### EXERCISE DATA
*****

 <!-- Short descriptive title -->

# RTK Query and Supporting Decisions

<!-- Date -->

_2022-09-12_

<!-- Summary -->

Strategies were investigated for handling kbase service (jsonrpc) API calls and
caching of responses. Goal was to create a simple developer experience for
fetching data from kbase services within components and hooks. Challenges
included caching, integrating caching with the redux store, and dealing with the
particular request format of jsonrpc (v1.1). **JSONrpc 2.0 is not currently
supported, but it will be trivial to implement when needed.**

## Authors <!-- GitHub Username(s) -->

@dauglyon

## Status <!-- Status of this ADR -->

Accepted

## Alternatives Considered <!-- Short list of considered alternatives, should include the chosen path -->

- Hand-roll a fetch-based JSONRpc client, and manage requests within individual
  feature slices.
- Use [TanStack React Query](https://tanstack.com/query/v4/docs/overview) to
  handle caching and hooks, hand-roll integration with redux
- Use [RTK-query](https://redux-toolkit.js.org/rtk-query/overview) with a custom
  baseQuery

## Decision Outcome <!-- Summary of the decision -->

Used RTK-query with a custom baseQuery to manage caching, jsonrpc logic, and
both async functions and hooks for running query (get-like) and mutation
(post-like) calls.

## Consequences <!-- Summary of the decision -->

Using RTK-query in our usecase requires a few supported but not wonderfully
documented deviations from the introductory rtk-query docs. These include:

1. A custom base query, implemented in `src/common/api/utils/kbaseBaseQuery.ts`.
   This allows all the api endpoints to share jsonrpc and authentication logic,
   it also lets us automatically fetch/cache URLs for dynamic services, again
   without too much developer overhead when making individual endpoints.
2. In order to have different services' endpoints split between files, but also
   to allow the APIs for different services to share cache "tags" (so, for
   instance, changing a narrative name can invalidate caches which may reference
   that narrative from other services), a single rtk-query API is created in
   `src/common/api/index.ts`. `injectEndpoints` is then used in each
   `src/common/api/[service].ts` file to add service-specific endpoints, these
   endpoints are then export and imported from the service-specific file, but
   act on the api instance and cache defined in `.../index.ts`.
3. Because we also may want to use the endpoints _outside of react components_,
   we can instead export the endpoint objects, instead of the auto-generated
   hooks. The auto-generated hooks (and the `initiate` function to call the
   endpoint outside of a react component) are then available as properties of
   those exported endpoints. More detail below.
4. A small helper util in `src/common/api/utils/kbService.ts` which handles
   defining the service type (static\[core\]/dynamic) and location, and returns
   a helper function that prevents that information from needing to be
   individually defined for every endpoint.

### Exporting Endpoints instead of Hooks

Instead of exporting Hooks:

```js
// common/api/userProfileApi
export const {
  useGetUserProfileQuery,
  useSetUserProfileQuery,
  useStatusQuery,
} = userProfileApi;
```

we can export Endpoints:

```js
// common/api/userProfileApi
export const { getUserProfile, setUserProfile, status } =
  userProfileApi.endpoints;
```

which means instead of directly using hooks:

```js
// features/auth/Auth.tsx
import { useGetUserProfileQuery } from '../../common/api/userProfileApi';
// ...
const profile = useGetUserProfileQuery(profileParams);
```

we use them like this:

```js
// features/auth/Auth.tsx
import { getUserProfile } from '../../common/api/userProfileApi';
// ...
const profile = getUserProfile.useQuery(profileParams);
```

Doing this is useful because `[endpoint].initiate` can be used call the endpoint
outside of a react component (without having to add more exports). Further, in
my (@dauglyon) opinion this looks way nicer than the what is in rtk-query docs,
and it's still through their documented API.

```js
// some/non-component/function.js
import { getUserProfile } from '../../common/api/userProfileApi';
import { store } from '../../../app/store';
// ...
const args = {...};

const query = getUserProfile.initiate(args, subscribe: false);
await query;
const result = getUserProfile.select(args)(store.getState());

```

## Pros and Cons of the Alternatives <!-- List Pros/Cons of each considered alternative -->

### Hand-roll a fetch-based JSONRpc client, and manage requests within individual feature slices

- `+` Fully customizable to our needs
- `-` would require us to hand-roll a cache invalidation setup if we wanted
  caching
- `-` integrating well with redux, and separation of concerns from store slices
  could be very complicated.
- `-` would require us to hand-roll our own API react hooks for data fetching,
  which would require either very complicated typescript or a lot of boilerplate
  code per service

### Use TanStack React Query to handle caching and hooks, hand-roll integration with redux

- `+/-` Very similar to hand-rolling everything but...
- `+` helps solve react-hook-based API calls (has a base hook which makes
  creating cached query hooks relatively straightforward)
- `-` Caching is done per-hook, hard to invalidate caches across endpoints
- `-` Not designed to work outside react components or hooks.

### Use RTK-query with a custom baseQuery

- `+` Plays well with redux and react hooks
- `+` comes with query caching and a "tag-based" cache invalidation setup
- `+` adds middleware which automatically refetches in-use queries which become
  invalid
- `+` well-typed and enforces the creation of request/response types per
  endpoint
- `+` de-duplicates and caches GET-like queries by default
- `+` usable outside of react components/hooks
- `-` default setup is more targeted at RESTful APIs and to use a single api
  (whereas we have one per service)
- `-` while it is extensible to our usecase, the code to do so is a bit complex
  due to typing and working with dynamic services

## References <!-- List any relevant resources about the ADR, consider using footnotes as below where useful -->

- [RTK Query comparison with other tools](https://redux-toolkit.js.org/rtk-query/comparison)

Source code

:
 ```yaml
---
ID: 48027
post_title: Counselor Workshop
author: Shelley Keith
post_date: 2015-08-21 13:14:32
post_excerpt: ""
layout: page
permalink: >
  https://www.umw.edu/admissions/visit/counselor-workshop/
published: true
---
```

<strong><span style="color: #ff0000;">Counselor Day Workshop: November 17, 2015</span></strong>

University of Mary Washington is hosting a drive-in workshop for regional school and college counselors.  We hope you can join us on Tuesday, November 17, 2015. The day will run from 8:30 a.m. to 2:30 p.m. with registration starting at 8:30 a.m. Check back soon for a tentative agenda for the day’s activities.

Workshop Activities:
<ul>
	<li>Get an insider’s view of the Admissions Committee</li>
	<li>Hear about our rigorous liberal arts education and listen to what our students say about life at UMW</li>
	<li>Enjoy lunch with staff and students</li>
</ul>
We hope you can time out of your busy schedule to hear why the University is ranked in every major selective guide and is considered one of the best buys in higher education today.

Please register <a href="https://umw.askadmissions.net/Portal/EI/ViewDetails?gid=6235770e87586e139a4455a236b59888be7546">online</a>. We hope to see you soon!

*****

In the entries above, count each line holding the word "defined" and give that count alone.

2